Excerpts from a dataset:
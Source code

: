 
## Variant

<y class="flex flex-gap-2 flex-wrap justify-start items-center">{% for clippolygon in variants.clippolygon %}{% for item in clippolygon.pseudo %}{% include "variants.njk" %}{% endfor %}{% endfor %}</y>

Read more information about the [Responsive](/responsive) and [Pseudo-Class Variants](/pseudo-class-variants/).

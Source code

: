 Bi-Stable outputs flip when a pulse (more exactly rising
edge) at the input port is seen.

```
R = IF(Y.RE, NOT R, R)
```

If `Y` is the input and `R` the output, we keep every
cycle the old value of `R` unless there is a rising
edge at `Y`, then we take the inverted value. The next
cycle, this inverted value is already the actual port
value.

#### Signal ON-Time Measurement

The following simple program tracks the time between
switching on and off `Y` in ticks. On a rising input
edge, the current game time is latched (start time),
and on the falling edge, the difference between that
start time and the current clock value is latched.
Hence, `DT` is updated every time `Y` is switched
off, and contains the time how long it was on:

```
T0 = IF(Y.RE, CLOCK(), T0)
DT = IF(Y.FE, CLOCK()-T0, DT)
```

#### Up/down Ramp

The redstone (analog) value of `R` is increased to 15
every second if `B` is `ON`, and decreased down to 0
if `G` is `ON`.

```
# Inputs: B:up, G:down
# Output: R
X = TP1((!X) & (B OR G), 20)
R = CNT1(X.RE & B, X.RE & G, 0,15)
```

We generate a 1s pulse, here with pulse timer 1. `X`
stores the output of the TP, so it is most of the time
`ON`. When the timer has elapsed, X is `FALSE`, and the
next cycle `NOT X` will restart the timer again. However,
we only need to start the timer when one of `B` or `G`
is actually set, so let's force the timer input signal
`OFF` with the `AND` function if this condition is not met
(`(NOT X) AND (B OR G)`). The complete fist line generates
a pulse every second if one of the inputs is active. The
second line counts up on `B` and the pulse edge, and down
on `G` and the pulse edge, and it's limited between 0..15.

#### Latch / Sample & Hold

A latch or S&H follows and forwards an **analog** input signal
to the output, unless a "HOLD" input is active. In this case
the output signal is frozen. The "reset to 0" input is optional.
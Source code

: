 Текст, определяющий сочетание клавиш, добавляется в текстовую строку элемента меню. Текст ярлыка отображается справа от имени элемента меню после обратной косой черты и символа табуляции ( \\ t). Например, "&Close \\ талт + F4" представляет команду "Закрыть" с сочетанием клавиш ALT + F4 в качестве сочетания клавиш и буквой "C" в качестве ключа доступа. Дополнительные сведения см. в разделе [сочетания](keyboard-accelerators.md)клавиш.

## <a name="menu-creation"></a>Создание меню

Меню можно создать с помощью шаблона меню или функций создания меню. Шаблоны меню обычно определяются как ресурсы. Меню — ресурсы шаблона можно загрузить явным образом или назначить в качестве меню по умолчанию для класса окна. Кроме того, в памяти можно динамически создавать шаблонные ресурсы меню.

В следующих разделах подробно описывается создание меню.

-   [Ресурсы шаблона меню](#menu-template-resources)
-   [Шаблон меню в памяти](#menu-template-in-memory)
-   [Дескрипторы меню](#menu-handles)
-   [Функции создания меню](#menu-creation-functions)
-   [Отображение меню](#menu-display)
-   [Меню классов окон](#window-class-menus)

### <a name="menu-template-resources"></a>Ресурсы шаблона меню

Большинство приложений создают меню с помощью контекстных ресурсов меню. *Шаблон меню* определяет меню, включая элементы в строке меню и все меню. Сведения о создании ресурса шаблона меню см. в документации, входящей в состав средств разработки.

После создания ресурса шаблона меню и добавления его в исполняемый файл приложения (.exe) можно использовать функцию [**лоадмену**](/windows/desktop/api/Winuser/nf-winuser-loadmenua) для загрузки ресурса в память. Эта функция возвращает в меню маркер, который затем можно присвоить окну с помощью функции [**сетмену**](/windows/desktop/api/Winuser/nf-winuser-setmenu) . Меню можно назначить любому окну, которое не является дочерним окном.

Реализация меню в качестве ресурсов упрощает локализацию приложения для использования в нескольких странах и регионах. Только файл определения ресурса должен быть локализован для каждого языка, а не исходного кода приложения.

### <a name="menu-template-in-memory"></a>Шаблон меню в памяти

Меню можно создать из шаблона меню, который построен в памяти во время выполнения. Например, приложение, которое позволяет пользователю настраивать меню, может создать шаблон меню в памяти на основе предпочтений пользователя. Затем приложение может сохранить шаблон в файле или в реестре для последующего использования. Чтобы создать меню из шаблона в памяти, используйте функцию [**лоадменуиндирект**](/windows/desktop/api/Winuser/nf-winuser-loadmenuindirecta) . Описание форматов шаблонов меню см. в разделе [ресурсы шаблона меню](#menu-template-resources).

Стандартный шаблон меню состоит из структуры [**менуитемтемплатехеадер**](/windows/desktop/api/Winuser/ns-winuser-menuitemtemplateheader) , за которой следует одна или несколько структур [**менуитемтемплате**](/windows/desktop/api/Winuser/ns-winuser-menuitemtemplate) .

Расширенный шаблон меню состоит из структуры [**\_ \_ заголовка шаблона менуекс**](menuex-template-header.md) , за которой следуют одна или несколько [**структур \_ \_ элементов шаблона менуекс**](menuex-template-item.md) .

TASK GOAL: Look over the entries for "down", then copy every line that includes that string.

REPLY TO THE EXERCISE:
#### Up/down Ramp
every second if `B` is `ON`, and decreased down to 0
# Inputs: B:up, G:down
second line counts up on `B` and the pulse edge, and down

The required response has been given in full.